3-4か
――ギャラリーが増えてきたな。
倉富は辺りを見渡した。ギャラリーは法名と東大のカードに集中していた。残っているのは大将戦、副将戦、三将戦。倉富の担当する大将戦も終盤戦に突入しており、やや戸刈の分の悪い形勢だった。
いやあ、これは長いなあ。相穴熊特有の展開だわ。
浅田は汗をぬぐう。両者とも見ているだけで暑苦しい陣形だった。現在は小島の攻め、戸刈が受けに回っている。延々と局地的な争いが続き、互いに譲ろうとしない。
小島の攻めは、言うなれば外壁をガリガリと削っているだけで、本丸まで届いておらず決定打には至っていなかった。戸刈もそれをわかっており、悲観はしていない。むしろ、経験則からこの攻めはしのぎ切れると見ていた。その希望を頼りに、ひたすら耐える。
これ、僕じゃ形勢判断わからないな。少なくとも、清野さんが悪いとは思えないけど。
シャイアンは首を傾けて盤面を見る。お互い美濃囲い、お互い飛車を手持ちにしており、似たような局面である。駒の損得は清野の一歩得。その代わり、諸星のほうが角が使いやすい状態だ。シャイアンには互角に見えた。だが、形勢判断において重要な要素が抜けていた。手番である。
――俺のターンだ!
高々と飛車を持ち上げて敵陣に打ち込んだのは諸星だった。この手があったため、清野は非勢を感じていたのだ。相手の攻めが一手早く、清野の手負けが濃厚となっていたからだ。
この速度を逆転させるには――
清野はたっぷり残っている持ち時間を投入して考え込む。諸星は長考の気配を察して席を立った。表情は自信に充ち溢れている。
清野は苦しいか。戸刈もずいぶん長いこと受けに回っている。佐藤はさっきに比べて紛れてきたか。
前田はもしかしたらと期待する。現状は3ー4負けが濃厚だが、どっちかが逆転すれば。
そう思わせたのは、東大の大将と副将がどちらも二軍だったからである。桐元や成瀬なら厳しいが、小島と諸星ならそこまで力の差は無い。
「前田、控室で検討するそうだが、来るか?」
奥村が猿島と増本を連れて話しかけてきた。
「私はここに残る」
主将として、決勝くらいはこの目で現実を受け入れたかった。
頷くと、奥村は対局室から去った。本当によくやってくれたと、前田は奥村の背中を見る。二人もよく頑張ってくれた。

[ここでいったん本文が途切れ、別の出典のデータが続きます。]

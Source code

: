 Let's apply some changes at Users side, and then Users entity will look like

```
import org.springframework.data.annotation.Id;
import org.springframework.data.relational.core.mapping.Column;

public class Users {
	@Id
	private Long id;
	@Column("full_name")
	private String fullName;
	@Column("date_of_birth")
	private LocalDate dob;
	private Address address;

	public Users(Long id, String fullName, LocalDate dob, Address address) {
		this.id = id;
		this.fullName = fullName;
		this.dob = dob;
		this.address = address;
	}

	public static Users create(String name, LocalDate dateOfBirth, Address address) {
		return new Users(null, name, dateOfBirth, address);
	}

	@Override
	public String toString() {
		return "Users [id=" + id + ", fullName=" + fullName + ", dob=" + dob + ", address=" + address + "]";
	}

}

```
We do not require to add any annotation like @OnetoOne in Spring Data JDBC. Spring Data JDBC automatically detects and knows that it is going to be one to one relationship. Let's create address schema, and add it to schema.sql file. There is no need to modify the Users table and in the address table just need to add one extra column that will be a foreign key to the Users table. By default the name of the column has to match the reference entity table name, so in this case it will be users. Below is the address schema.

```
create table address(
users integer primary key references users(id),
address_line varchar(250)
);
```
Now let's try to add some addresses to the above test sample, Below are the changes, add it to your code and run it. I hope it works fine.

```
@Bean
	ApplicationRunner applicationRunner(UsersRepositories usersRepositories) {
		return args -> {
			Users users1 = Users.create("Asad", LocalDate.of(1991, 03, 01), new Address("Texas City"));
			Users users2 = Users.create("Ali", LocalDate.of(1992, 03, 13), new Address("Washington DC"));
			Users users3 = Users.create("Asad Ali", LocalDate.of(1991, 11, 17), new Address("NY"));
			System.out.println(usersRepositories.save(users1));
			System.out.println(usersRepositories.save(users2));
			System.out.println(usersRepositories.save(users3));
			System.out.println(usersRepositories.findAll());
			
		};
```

お前らがいなかったら、この場に立つことはなかった。
「いやあ、参りましたね」
駒台に手を添えて、田井が投了した。まだ局面は終盤戦にすらなっていなかったが、山岡のそれまでの指し回しが素晴らしく、戦意喪失してしまった。もちろん、山岡を信用しての投了である。
山岡は自分が勝ったことなど忘れているかのように、表情は険しいままだった。必死にチームの勝ち星を計算する。
古屋と田島が勝ったからこれで三勝目。チームは、チームは助かっているのか?
隣から阿部の声がした。どうやら勝ったようである。これで日東も三勝目。つまり3―3か。
「山岡さん」
田島が傍に寄ってきた。
あと一つでチームの勝ち。あと一つ――
「チームはどうなっている?」
田島はたっぷり間を置いて口を開いた。